» **PROBLEM STATEMENT**: Please return all of the records verbatim, with the pictures omitted.

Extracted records
------------------------------------------------------------------------
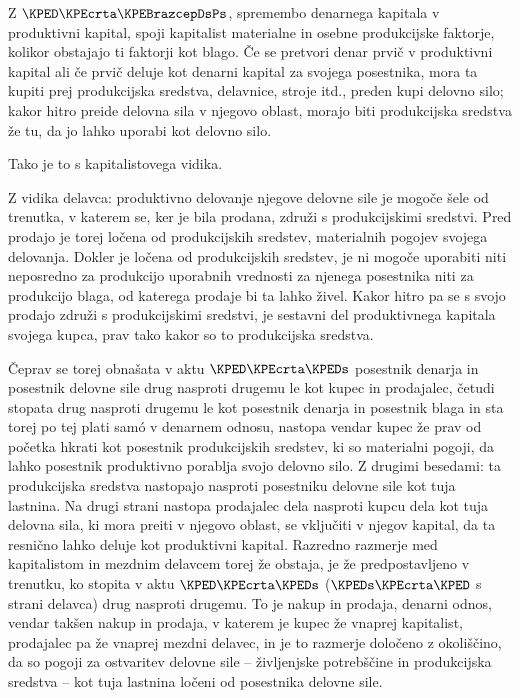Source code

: \documentclass[kapital_02.tex]{subfiles}
\begin{document}
Z \(\KPED\KPEcrta\KPEBrazcepDsPs\), spremembo denarnega kapitala v produktivni kapital, spoji kapitalist materialne in osebne produkcijske faktorje, kolikor obstajajo ti faktorji kot blago. Če se pretvori denar prvič v produktivni kapital ali če prvič deluje kot denarni kapital za svojega posestnika, mora ta kupiti prej produkcijska sredstva, delavnice, stroje itd., preden kupi delovno silo; kakor hitro preide delovna sila v njegovo oblast, morajo biti produkcijska sredstva že tu, da jo lahko uporabi kot delovno silo.

Tako je to s kapitalistovega vidika.

Z \KPEstran vidika delavca: produktivno delovanje njegove delovne sile je mogoče šele od trenutka, v katerem se, ker je bila prodana, združi s produkcijskimi sredstvi. Pred prodajo je torej ločena od produkcijskih sredstev, materialnih pogojev svojega delovanja. Dokler je ločena od produkcijskih sredstev, je ni mogoče uporabiti niti neposredno za produkcijo uporabnih vrednosti za njenega posestnika niti za produkcijo blaga, od katerega prodaje bi ta lahko živel. Kakor hitro pa se s svojo prodajo združi s produkcijskimi sredstvi, je sestavni del produktivnega kapitala svojega kupca, prav tako kakor so to produkcijska sredstva.

Čeprav se torej obnašata v aktu \(\KPED\KPEcrta\KPEDs\) posestnik denarja in posestnik delovne sile drug nasproti drugemu le kot kupec in prodajalec, četudi stopata drug nasproti drugemu le kot posestnik denarja in posestnik blaga in sta torej po tej plati sam\'o v denarnem odnosu, nastopa vendar kupec že prav od početka hkrati kot posestnik produkcijskih sredstev, ki so materialni pogoji, da lahko posestnik produktivno porablja svojo delovno silo. Z drugimi besedami: ta produkcijska sredstva nastopajo nasproti posestniku delovne sile kot tuja lastnina. Na drugi strani nastopa prodajalec dela nasproti kupcu dela kot tuja delovna sila, ki mora preiti v njegovo oblast, se vključiti v njegov kapital, da ta resnično lahko deluje kot produktivni kapital. Razredno razmerje med kapitalistom in mezdnim delavcem torej že obstaja, je že predpostavljeno v trenutku, ko stopita v aktu \(\KPED\KPEcrta\KPEDs\) (\(\KPEDs\KPEcrta\KPED\) s strani delavca) drug nasproti drugemu. To je nakup in prodaja, denarni odnos, vendar takšen nakup in prodaja, v katerem je kupec že vnaprej kapitalist, prodajalec pa že vnaprej mezdni delavec, in je to razmerje določeno z okoliščino, da so pogoji za ostvaritev delovne sile -- življenjske potrebščine in produkcijska sredstva -- kot tuja lastnina ločeni od posestnika delovne sile.
\end{document}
------------------------------------------------------------------------
» **SOLUTION BELOW**:
Source code

: \documentclass[kapital_02.tex]{subfiles}
\begin{document}
Z \(\KPED\KPEcrta\KPEBrazcepDsPs\), spremembo denarnega kapitala v produktivni kapital, spoji kapitalist materialne in osebne produkcijske faktorje, kolikor obstajajo ti faktorji kot blago. Če se pretvori denar prvič v produktivni kapital ali če prvič deluje kot denarni kapital za svojega posestnika, mora ta kupiti prej produkcijska sredstva, delavnice, stroje itd., preden kupi delovno silo; kakor hitro preide delovna sila v njegovo oblast, morajo biti produkcijska sredstva že tu, da jo lahko uporabi kot delovno silo.

Tako je to s kapitalistovega vidika.

Z \KPEstran vidika delavca: produktivno delovanje njegove delovne sile je mogoče šele od trenutka, v katerem se, ker je bila prodana, združi s produkcijskimi sredstvi. Pred prodajo je torej ločena od produkcijskih sredstev, materialnih pogojev svojega delovanja. Dokler je ločena od produkcijskih sredstev, je ni mogoče uporabiti niti neposredno za produkcijo uporabnih vrednosti za njenega posestnika niti za produkcijo blaga, od katerega prodaje bi ta lahko živel. Kakor hitro pa se s svojo prodajo združi s produkcijskimi sredstvi, je sestavni del produktivnega kapitala svojega kupca, prav tako kakor so to produkcijska sredstva.

Čeprav se torej obnašata v aktu \(\KPED\KPEcrta\KPEDs\) posestnik denarja in posestnik delovne sile drug nasproti drugemu le kot kupec in prodajalec, četudi stopata drug nasproti drugemu le kot posestnik denarja in posestnik blaga in sta torej po tej plati sam\'o v denarnem odnosu, nastopa vendar kupec že prav od početka hkrati kot posestnik produkcijskih sredstev, ki so materialni pogoji, da lahko posestnik produktivno porablja svojo delovno silo. Z drugimi besedami: ta produkcijska sredstva nastopajo nasproti posestniku delovne sile kot tuja lastnina. Na drugi strani nastopa prodajalec dela nasproti kupcu dela kot tuja delovna sila, ki mora preiti v njegovo oblast, se vključiti v njegov kapital, da ta resnično lahko deluje kot produktivni kapital. Razredno razmerje med kapitalistom in mezdnim delavcem torej že obstaja, je že predpostavljeno v trenutku, ko stopita v aktu \(\KPED\KPEcrta\KPEDs\) (\(\KPEDs\KPEcrta\KPED\) s strani delavca) drug nasproti drugemu. To je nakup in prodaja, denarni odnos, vendar takšen nakup in prodaja, v katerem je kupec že vnaprej kapitalist, prodajalec pa že vnaprej mezdni delavec, in je to razmerje določeno z okoliščino, da so pogoji za ostvaritev delovne sile -- življenjske potrebščine in produkcijska sredstva -- kot tuja lastnina ločeni od posestnika delovne sile.
\end{document}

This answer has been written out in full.